Using the records below, copy exactly the part that opens with the line holding "https://www.w3schools.com/cs/index.php" and closes with the line holding "#### Ejercicios vs problemas", minus the pictures.

[Items from a data source]
┄┄┄┄┄┄┄┄┄┄

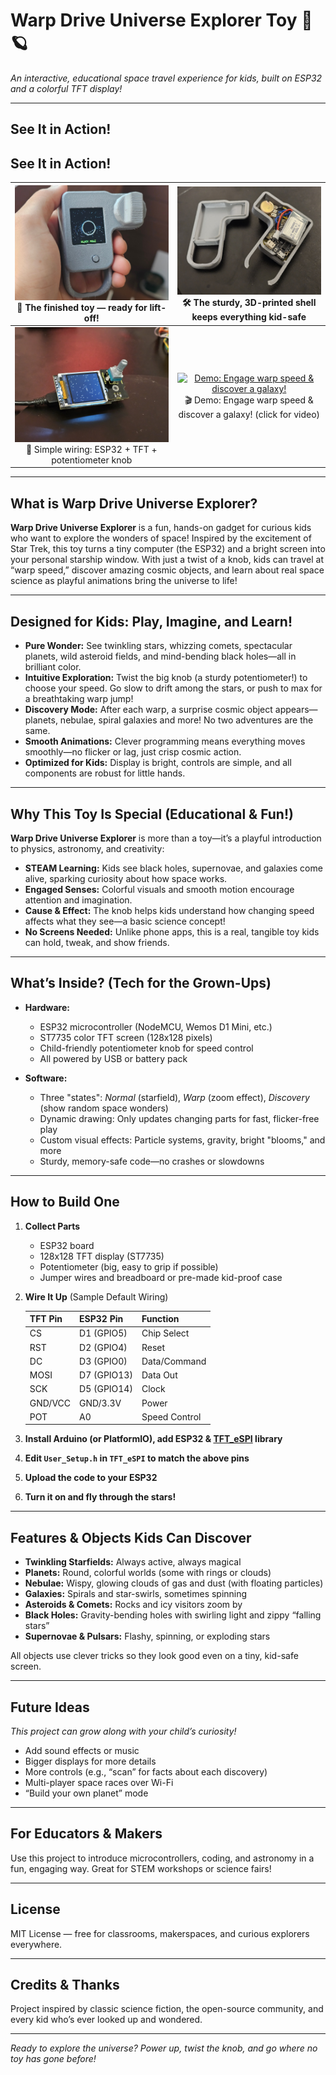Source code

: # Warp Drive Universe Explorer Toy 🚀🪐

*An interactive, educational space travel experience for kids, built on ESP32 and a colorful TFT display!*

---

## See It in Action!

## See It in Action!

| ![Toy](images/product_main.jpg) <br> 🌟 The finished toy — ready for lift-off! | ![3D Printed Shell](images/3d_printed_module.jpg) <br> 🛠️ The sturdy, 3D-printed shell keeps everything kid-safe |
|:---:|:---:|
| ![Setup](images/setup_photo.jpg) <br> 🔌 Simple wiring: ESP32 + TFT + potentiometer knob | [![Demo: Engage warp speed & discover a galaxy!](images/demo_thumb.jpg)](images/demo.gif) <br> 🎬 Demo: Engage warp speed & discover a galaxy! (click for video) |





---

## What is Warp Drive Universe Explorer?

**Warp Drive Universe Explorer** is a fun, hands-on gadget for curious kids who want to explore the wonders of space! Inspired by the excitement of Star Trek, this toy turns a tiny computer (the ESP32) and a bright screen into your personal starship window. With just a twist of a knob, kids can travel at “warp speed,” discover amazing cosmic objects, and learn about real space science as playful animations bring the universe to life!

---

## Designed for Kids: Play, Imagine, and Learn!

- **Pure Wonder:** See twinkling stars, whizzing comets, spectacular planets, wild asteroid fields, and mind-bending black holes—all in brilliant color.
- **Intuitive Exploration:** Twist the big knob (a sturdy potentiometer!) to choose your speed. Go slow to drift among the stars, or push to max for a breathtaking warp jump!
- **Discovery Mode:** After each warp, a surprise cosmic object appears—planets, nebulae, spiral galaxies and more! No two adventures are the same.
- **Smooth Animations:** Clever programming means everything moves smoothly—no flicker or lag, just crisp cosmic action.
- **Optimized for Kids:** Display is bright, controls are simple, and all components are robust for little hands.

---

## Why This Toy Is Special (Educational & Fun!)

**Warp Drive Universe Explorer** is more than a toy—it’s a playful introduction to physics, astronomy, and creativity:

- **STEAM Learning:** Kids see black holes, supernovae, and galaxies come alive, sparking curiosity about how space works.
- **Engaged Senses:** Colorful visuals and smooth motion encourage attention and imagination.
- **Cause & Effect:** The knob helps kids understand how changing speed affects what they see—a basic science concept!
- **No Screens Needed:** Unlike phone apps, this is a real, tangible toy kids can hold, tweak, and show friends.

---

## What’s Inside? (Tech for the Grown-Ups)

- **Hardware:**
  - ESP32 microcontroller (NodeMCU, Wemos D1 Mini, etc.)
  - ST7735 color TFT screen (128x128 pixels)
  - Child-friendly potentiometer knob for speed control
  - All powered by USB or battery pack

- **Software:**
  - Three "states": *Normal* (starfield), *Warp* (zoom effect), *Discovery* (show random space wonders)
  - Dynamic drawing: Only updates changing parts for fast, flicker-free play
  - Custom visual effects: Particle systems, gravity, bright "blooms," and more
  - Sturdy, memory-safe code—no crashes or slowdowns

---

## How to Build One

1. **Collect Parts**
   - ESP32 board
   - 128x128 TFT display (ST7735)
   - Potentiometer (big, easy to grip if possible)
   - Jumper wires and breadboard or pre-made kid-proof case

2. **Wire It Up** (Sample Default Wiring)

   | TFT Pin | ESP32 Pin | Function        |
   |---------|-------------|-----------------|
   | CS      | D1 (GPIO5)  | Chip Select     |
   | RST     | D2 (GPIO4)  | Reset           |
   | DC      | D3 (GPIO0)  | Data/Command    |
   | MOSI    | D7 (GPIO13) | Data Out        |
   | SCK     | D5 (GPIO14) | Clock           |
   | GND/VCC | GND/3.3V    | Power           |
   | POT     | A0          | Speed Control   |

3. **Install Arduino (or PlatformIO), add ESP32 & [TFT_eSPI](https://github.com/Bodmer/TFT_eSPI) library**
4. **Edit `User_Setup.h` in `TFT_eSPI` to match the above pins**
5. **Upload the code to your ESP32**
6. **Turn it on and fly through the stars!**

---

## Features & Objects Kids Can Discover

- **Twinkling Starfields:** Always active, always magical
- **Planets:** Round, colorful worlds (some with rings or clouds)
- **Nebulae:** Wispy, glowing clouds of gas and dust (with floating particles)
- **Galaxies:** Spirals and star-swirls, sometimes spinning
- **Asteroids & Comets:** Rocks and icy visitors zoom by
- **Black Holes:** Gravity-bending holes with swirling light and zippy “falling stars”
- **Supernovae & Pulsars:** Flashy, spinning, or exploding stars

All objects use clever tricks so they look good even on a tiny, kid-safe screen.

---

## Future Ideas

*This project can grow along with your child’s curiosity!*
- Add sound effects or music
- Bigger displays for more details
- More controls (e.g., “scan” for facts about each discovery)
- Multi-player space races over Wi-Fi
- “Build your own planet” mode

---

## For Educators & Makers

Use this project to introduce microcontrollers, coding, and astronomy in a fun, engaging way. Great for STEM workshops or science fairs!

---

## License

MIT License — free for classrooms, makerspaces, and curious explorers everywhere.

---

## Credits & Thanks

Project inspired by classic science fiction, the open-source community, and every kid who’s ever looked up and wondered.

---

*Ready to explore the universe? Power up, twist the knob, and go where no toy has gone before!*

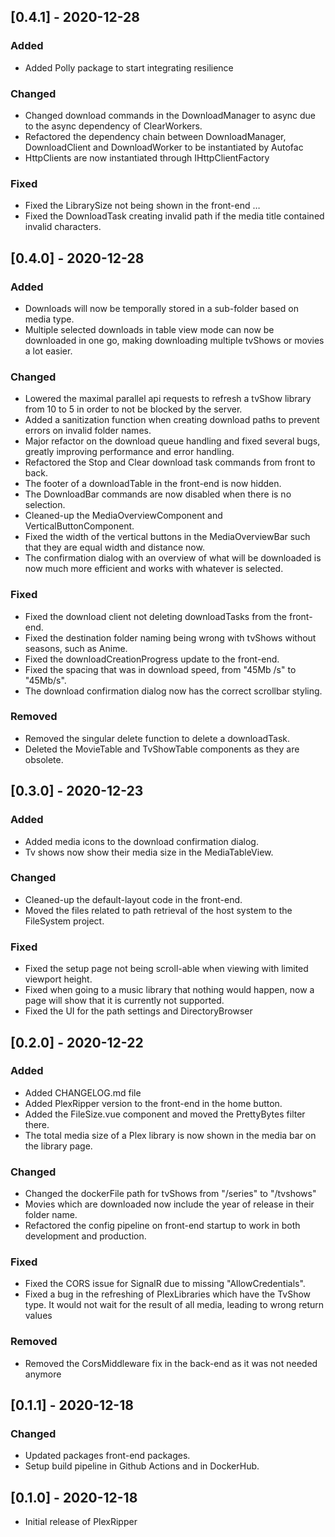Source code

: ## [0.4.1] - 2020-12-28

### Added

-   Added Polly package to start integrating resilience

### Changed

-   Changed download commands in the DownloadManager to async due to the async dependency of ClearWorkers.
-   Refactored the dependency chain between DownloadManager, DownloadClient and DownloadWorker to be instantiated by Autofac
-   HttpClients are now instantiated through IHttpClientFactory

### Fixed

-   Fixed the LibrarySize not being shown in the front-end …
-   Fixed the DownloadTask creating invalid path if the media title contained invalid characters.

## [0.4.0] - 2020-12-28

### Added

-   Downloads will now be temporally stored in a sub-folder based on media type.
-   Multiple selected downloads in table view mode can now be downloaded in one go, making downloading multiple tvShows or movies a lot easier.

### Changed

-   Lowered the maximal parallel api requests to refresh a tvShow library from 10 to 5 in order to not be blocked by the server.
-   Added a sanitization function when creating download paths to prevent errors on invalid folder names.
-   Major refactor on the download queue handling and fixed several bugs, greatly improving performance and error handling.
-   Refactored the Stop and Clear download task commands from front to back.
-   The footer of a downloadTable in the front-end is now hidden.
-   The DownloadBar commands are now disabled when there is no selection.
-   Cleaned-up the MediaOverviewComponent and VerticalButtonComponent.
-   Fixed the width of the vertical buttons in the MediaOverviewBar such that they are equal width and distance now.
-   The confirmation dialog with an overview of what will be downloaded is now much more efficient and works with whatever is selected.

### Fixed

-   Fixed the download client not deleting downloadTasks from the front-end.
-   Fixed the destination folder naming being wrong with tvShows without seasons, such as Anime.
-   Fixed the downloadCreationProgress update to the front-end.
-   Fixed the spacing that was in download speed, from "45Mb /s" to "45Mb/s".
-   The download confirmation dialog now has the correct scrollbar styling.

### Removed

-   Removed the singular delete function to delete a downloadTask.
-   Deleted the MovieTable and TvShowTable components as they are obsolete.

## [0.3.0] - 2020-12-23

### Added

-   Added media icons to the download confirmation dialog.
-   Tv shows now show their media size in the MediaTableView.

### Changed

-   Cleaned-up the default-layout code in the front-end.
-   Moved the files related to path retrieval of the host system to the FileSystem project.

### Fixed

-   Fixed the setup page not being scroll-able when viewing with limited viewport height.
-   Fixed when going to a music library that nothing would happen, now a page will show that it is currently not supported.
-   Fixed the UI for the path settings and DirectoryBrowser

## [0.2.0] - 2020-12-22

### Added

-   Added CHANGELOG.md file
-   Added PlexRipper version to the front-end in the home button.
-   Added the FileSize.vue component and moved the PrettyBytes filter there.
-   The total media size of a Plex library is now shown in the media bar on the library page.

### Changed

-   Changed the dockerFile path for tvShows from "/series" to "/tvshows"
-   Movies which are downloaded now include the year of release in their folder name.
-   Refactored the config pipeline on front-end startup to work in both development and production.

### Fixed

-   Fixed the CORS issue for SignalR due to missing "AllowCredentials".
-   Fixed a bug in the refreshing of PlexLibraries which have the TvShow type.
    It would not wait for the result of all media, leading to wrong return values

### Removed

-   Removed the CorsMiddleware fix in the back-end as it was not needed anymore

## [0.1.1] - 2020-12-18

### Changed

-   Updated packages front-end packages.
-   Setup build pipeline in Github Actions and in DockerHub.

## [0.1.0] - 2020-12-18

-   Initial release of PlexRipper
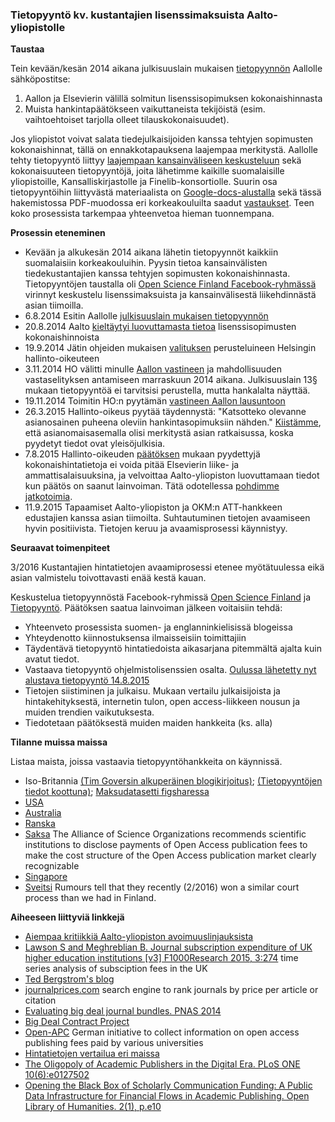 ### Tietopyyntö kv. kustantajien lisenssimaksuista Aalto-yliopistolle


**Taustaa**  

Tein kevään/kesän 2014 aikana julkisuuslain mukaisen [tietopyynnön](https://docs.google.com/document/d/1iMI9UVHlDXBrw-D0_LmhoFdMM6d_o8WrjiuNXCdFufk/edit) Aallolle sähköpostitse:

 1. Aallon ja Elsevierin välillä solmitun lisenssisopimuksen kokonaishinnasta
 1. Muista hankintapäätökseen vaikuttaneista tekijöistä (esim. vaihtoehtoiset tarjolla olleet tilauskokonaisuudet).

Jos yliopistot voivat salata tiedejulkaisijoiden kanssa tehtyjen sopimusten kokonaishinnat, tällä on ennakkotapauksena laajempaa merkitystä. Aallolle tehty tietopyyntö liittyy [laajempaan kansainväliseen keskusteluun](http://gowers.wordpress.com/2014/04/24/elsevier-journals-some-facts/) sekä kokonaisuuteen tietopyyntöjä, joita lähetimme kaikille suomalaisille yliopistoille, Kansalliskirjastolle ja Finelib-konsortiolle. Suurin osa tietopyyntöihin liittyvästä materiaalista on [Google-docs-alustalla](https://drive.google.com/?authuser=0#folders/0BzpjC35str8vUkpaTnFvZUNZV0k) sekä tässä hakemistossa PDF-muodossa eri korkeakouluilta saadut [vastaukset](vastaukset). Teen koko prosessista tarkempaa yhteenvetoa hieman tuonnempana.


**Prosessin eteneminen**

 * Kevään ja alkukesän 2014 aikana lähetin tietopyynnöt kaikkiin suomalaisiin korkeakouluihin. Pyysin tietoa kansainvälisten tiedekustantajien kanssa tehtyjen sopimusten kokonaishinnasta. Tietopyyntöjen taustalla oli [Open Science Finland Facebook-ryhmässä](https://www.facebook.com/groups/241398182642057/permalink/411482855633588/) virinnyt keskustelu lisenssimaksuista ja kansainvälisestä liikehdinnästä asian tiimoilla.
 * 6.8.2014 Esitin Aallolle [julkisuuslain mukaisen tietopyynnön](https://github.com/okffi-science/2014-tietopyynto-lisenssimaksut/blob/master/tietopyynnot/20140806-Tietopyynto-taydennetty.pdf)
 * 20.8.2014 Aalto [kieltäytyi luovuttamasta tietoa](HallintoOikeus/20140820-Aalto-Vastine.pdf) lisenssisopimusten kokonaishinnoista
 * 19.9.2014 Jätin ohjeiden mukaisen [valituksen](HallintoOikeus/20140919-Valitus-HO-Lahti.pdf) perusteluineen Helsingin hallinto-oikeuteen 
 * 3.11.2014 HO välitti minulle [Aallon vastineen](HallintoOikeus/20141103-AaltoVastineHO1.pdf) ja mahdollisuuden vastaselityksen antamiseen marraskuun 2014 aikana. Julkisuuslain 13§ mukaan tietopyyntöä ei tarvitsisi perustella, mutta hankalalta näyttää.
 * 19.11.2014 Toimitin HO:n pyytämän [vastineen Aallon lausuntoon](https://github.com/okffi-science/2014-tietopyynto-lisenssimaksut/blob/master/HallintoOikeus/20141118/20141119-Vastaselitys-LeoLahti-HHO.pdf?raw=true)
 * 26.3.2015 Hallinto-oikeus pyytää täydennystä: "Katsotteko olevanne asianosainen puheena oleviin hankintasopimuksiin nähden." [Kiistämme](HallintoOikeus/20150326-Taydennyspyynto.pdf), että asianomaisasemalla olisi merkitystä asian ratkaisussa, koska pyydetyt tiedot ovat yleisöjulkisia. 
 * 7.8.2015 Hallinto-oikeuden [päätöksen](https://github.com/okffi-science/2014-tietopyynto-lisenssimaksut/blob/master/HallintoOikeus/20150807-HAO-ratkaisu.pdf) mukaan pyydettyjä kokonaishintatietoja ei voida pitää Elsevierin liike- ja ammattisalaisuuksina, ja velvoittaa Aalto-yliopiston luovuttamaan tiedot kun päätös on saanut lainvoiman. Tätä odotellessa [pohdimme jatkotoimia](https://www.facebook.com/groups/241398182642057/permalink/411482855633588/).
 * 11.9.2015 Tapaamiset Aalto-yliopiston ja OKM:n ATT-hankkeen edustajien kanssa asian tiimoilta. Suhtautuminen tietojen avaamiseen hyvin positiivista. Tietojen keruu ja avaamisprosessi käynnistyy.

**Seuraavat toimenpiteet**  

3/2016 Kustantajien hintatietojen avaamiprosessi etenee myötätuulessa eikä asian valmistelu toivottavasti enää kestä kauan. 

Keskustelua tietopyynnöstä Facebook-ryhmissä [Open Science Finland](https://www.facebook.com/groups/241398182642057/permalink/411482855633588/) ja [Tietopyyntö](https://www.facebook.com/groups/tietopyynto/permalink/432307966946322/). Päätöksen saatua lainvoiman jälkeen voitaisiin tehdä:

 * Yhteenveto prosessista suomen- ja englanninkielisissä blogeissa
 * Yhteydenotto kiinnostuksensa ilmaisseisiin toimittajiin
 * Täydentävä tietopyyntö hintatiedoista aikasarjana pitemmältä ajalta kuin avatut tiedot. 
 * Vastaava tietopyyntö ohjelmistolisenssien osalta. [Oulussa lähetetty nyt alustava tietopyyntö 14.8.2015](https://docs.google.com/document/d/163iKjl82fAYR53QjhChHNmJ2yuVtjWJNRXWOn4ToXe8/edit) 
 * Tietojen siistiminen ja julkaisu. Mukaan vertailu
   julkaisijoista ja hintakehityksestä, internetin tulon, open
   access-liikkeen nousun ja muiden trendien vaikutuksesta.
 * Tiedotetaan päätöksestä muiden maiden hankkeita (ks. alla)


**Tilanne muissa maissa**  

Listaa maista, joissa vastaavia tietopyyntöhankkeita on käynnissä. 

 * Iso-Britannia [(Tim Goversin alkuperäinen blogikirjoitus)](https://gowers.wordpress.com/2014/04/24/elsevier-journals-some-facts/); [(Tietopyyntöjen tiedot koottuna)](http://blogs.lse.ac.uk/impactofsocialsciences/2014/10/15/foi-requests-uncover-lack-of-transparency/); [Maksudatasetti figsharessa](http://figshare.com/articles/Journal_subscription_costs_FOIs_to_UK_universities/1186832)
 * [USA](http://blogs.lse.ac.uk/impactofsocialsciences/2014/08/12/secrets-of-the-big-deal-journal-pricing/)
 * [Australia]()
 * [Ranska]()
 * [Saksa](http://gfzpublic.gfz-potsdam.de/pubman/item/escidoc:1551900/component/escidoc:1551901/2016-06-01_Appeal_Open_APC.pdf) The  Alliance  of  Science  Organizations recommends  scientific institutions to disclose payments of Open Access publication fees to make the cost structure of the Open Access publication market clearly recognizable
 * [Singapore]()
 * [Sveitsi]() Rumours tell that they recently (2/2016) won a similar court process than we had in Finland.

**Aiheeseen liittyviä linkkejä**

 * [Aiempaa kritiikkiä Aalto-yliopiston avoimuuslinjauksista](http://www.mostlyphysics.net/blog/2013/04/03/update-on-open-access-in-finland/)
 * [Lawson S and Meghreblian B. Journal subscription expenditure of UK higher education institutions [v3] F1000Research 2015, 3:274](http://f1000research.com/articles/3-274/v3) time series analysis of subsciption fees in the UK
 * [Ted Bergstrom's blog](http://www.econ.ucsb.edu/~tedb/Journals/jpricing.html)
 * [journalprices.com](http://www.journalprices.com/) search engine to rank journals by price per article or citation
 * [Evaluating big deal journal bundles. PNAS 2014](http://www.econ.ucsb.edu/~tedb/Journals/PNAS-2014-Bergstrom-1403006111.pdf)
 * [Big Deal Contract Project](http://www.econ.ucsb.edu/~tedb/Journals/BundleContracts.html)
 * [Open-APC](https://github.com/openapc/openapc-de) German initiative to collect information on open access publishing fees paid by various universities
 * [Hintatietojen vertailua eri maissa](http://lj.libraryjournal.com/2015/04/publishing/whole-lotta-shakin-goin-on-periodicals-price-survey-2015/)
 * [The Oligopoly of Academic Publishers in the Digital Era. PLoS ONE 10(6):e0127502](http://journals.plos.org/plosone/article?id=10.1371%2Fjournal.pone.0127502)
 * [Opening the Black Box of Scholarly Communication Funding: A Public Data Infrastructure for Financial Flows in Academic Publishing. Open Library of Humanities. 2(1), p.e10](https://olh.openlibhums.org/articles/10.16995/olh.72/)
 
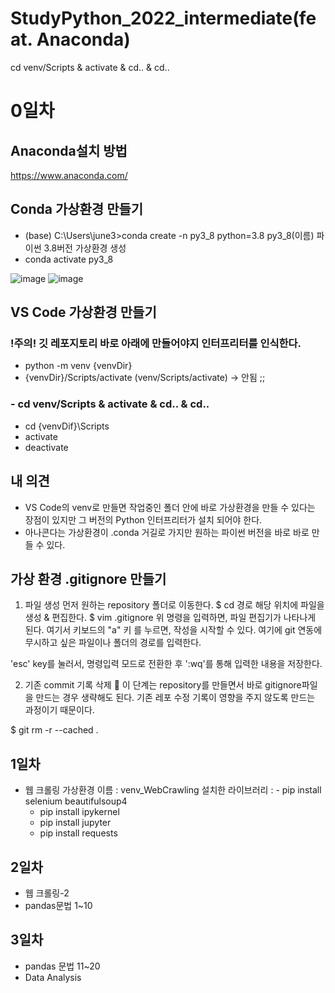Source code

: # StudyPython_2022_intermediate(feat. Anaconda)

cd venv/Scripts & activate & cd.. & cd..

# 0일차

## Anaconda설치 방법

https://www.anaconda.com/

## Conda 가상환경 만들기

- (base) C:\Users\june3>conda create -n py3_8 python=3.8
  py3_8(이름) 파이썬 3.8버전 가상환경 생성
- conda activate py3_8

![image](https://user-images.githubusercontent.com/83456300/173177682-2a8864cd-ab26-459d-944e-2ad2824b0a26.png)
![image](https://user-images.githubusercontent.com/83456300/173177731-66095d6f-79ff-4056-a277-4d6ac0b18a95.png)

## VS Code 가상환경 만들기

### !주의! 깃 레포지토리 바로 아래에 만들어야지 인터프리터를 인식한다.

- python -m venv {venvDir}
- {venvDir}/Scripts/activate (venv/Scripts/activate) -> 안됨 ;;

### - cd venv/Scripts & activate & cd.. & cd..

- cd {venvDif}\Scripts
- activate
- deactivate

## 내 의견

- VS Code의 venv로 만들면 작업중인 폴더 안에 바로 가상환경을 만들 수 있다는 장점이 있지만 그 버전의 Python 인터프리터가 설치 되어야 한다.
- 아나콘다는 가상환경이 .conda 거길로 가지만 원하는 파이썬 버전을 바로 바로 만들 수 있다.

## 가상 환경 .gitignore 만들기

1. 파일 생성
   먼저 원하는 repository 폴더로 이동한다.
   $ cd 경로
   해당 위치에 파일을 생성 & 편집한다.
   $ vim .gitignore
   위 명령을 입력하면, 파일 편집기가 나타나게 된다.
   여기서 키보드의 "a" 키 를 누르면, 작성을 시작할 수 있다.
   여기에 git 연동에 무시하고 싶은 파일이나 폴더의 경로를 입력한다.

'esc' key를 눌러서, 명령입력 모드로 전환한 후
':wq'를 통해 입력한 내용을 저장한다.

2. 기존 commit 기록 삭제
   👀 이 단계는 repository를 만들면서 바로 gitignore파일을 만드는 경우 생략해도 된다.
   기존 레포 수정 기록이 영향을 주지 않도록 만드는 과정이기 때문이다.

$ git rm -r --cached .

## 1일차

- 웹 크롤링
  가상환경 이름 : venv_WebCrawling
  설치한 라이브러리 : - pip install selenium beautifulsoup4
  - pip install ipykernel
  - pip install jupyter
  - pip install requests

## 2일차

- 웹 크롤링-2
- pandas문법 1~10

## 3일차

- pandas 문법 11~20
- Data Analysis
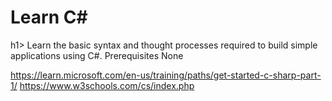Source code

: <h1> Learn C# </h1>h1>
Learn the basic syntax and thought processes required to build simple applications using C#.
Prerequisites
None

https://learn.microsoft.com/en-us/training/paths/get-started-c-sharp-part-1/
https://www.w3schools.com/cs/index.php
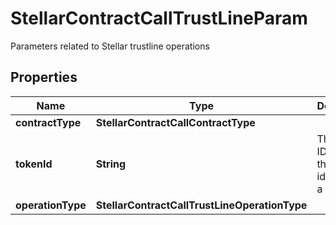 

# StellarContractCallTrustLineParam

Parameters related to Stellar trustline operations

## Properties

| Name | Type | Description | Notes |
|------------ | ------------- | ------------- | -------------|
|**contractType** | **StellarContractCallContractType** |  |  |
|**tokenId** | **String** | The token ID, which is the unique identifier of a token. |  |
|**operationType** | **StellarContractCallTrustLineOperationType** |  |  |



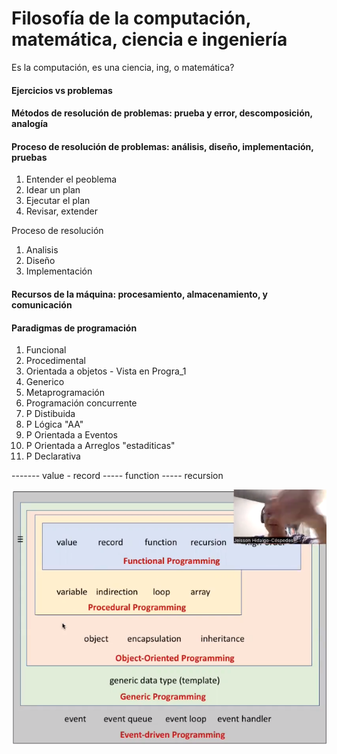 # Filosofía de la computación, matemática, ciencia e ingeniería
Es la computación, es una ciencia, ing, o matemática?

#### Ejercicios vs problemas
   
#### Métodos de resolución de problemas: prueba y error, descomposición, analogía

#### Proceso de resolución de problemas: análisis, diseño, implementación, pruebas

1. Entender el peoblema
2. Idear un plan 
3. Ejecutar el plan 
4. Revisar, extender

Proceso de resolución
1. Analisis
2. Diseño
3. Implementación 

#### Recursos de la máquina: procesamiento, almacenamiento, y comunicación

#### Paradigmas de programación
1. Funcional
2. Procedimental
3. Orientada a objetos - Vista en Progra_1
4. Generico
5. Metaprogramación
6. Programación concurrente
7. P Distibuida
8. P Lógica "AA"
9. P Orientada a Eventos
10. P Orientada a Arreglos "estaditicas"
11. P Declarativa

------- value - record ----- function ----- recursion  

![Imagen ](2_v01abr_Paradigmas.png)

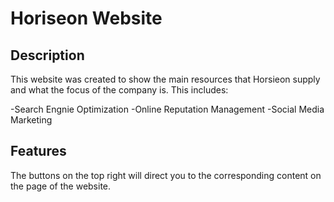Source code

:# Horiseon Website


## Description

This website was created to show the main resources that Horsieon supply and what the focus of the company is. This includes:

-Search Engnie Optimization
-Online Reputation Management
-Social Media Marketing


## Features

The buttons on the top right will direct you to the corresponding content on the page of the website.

┄┄┄┄┄┄┄┄┄┄

## Task solution
https://www.w3schools.com/cs/index.php

# StellarContractCallTrustLineParam

Parameters related to Stellar trustline operations

## Properties

| Name | Type | Description | Notes |
|------------ | ------------- | ------------- | -------------|
|**contractType** | **StellarContractCallContractType** |  |  |
|**tokenId** | **String** | The token ID, which is the unique identifier of a token. |  |
|**operationType** | **StellarContractCallTrustLineOperationType** |  |  |



 # Filosofía de la computación, matemática, ciencia e ingeniería
Es la computación, es una ciencia, ing, o matemática?

#### Ejercicios vs problemas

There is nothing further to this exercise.